→ Task brief
An exact copy of every entry is needed here; the images stay out.

[Data entries]
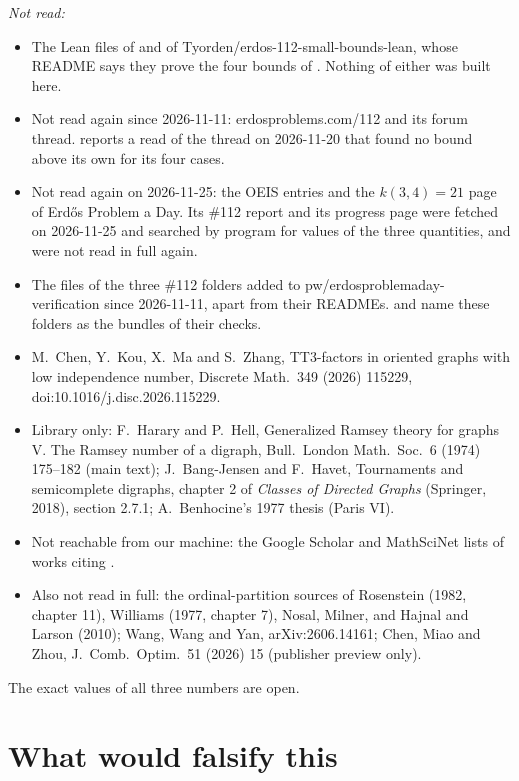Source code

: \documentclass[11pt]{amsart}
\theoremstyle{plain}
\theoremstyle{definition}
\theoremstyle{remark}
\begin{document}
\medskip
\noindent\emph{Not read:}
\begin{itemize}
\item The Lean files of \cite{OrdenLean} and of Tyorden/erdos-112-small-bounds-lean, whose README
says they prove the four bounds of \cite{Orden2}. Nothing of either was built here.
\item Not read again since 2026-11-11: erdosproblems.com/112 and its forum thread. \cite{Orden2}
reports a read of the thread on 2026-11-20 that found no bound above its own for its four cases.
\item Not read again on 2026-11-25: the OEIS entries and the $k(3,4)=21$ page of Erd\H{o}s Problem a
Day. Its \#112 report and its progress page were fetched on 2026-11-25 and searched by program for
values of the three quantities, and were not read in full again.
\item The files of the three \#112 folders added to pw/erdosproblemaday-verification since
2026-11-11, apart from their READMEs. \cite{EPAD} and \cite{EPAD2} name these folders as the
bundles of their checks.
\item M.~Chen, Y.~Kou, X.~Ma and S.~Zhang, TT3-factors in oriented graphs with low independence
number, Discrete Math.\ 349 (2026) 115229, doi:10.1016/j.disc.2026.115229.
\item Library only: F.~Harary and P.~Hell, Generalized Ramsey theory for graphs V. The Ramsey number
of a digraph, Bull.\ London Math.\ Soc.\ 6 (1974) 175--182 (main text); J.~Bang-Jensen and
F.~Havet, Tournaments and semicomplete digraphs, chapter 2 of \emph{Classes of Directed Graphs}
(Springer, 2018), section 2.7.1; A.~Benhocine's 1977 thesis (Paris VI).
\item Not reachable from our machine: the Google Scholar and MathSciNet lists of works citing
\cite{IRW21}.
\item Also not read in full: the ordinal-partition sources of Rosenstein (1982, chapter 11),
Williams (1977, chapter 7), Nosal, Milner, and Hajnal and Larson (2010); Wang, Wang and Yan,
arXiv:2606.14161; Chen, Miao and Zhou, J.\ Comb.\ Optim.\ 51 (2026) 15 (publisher preview only).
\end{itemize}

\noindent The exact values of all three numbers are open.

\section{What would falsify this}\label{sec:falsify}
\end{document}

→ Written response
Source code

: \documentclass[11pt]{amsart}
\theoremstyle{plain}
\theoremstyle{definition}
\theoremstyle{remark}
\begin{document}
\medskip
\noindent\emph{Not read:}
\begin{itemize}
\item The Lean files of \cite{OrdenLean} and of Tyorden/erdos-112-small-bounds-lean, whose README
says they prove the four bounds of \cite{Orden2}. Nothing of either was built here.
\item Not read again since 2026-11-11: erdosproblems.com/112 and its forum thread. \cite{Orden2}
reports a read of the thread on 2026-11-20 that found no bound above its own for its four cases.
\item Not read again on 2026-11-25: the OEIS entries and the $k(3,4)=21$ page of Erd\H{o}s Problem a
Day. Its \#112 report and its progress page were fetched on 2026-11-25 and searched by program for
values of the three quantities, and were not read in full again.
\item The files of the three \#112 folders added to pw/erdosproblemaday-verification since
2026-11-11, apart from their READMEs. \cite{EPAD} and \cite{EPAD2} name these folders as the
bundles of their checks.
\item M.~Chen, Y.~Kou, X.~Ma and S.~Zhang, TT3-factors in oriented graphs with low independence
number, Discrete Math.\ 349 (2026) 115229, doi:10.1016/j.disc.2026.115229.
\item Library only: F.~Harary and P.~Hell, Generalized Ramsey theory for graphs V. The Ramsey number
of a digraph, Bull.\ London Math.\ Soc.\ 6 (1974) 175--182 (main text); J.~Bang-Jensen and
F.~Havet, Tournaments and semicomplete digraphs, chapter 2 of \emph{Classes of Directed Graphs}
(Springer, 2018), section 2.7.1; A.~Benhocine's 1977 thesis (Paris VI).
\item Not reachable from our machine: the Google Scholar and MathSciNet lists of works citing
\cite{IRW21}.
\item Also not read in full: the ordinal-partition sources of Rosenstein (1982, chapter 11),
Williams (1977, chapter 7), Nosal, Milner, and Hajnal and Larson (2010); Wang, Wang and Yan,
arXiv:2606.14161; Chen, Miao and Zhou, J.\ Comb.\ Optim.\ 51 (2026) 15 (publisher preview only).
\end{itemize}

\noindent The exact values of all three numbers are open.

\section{What would falsify this}\label{sec:falsify}
\end{document}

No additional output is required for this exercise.